年商5億円を超え始めると単一銀行のプロパー枠だけでは資金需要を賄いきれず、シンジケートローン・コミットメントライン・銀行保証付私募債といった複数行を巻き込む調達手段が現実味を帯びる。各手段の役割と銀行間競争の活かし方を整理する。

ポイント

この記事のポイント

国内シンジケートローン残高(2024年9月末)

123兆1,512億円。2024年7〜9月期だけで766件・9兆2,321億円が組成された

出典: ニッキンONLINE「24年9月末の国内シ・ローン残高、123兆1512億円」(全国銀行協会 貸出債権市場取引動向 集計)

コミットメントラインの手数料体系

ファシリティフィー(極度額全体)年率0.1〜0.5%、コミットメントフィー(未使用枠)年率0.5〜1.5%が相場。借入実行時は別途利息

出典: 財務管理システムCOURAGEUX「極度額とは?当座貸越とコミットメントラインの違いと活用方法」(株式会社IDS)

中堅企業の法的定義(産業競争力強化法)

中小企業者を除く常時使用従業員数2,000人以下の会社および個人。2024年改正で新設された区分

出典: 経済産業省「特定中堅企業者」ページおよび改正産業競争力強化法(2024年施行)

銀行保証付私募債の位置づけ

銀行・信用保証協会の審査を通過した企業のみ発行可能で、調達コストを発行時点で確定できる

出典: きらぼし銀行「銀行保証付私募債」公式商品ページ

中堅企業の資金調達手段:プロパー融資単体から「枠」中心の構造へ

年商5億円を超える中堅企業の資金需要は、設備投資1案件あたり数億円、運転資金のピーク需要が月商の2〜3か月分という単位になり、メインバンク1行のプロパー融資だけでは対応しきれない場面が増える。このため中堅規模では①シンジケートローン(複数行が同一条件で参加する協調融資)②コミットメントライン(一定期間・極度額の融資枠を確保し必要時に引き出す契約)③銀行保証付私募債(銀行保証付きで適格機関投資家・取引行が引き受ける社債)という「枠」や「協調」型の調達手段を組み合わせて活用するのが標準形になる。全国銀行協会の集計では国内シンジケートローン残高は2024年9月末で123兆1,512億円、四半期で9兆円超が組成されており、市場として確立している。中小企業向けが中心の信用保証協会保証付き融資や1行プロパー枠とは別レイヤーの世界に入る、と捉えると理解しやすい。

中堅企業向け主な調達手段の比較

調達手段主な用途特徴主な利用銀行
シンジケートローン大型設備投資・M&A・社債償還アレンジャー1行が複数行を組成。

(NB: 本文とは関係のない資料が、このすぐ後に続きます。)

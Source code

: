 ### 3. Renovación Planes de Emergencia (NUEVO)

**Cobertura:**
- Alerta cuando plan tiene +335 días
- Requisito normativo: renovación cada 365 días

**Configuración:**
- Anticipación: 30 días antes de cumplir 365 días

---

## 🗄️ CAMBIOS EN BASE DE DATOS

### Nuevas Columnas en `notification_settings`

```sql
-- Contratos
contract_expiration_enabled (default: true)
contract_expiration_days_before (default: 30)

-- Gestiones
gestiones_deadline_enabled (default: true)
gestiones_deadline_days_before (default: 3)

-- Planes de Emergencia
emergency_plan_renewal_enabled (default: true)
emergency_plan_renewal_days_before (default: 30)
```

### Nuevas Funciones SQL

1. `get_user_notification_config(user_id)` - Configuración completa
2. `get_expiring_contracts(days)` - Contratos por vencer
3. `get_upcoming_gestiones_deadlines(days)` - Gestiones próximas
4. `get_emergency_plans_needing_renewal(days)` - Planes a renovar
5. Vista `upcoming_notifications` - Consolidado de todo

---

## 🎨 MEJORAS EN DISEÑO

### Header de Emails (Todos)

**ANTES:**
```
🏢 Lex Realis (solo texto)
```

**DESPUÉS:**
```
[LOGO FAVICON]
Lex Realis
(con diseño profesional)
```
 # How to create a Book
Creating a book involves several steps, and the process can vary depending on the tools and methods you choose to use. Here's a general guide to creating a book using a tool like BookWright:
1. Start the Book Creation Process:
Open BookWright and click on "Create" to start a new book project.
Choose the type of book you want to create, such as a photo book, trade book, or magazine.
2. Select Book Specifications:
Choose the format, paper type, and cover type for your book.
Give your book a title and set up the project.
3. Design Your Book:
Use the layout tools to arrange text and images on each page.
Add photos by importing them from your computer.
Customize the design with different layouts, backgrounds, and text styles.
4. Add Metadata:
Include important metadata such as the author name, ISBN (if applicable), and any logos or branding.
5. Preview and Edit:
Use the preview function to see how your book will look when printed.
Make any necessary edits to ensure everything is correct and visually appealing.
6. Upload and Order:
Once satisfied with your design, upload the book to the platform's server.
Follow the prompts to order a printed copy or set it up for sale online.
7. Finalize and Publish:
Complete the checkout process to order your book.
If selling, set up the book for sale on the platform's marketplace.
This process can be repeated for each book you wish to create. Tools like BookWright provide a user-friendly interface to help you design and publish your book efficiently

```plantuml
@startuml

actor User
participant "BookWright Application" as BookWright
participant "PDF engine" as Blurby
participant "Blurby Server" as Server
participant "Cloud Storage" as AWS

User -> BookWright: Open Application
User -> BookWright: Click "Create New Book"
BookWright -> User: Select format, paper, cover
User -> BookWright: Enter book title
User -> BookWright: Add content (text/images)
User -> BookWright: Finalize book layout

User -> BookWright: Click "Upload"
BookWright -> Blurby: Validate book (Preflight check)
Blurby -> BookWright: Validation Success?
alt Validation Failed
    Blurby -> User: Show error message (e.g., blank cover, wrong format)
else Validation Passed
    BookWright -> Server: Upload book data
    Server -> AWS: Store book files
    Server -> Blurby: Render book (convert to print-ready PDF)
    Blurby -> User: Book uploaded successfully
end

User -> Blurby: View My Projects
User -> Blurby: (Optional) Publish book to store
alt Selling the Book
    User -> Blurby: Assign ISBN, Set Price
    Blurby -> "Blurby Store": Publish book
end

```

同一条件・単一契約メガバンク・地銀上位行・商工中金・DBJ
コミットメントライン不測の運転資金・買収予備枠極度額内で何度でも借入可・未使用分にも手数料メガバンク・有力地銀
タームローン(プロパー)通常の設備資金・長期運転資金一括実行・約定弁済。最も基本的な形態メインバンクが主軸
銀行保証付私募債5年程度の中期資金・財務体質強化銀行保証で投資家リスクを軽減・調達コスト固定地銀・第二地銀・信金

シンジケートローンとコミットメントラインの使い分け

シンジケートローン(シ・ローン)は、アレンジャー(主幹事行)が複数の参加金融機関を集め、同一条件・単一契約で大型融資を組成する仕組みだ。中堅企業にとっての利点は、①数十億円規模の資金を1度の手続きで調達でき、各行と個別に交渉する手間が省ける②調達枠が複数行に分散するため特定銀行への依存度が下がる③契約締結が公表されると財務力・取引銀行群の信用力が市場に認知される、の3点にある。形態は一括実行のタームローン型、極度額内で複数回引き出せるコミットメントライン型、両者を組み合わせるハイブリッド型に分かれる。一方で参加行を集めるアレンジメントフィーやエージェントフィーが発生するため、組成額が小さすぎると割高になる。コミットメントラインは単独行と契約するケースも多く、買収案件・季節資金・災害時の流動性確保など「使うかわからないが確実に確保しておきたい枠」に向く。極度額に対するファシリティフィーと未使用枠へのコミットメントフィーが恒常的に発生するため、調達コストの試算は実行金利だけでなく枠維持コストを含めて評価する必要がある。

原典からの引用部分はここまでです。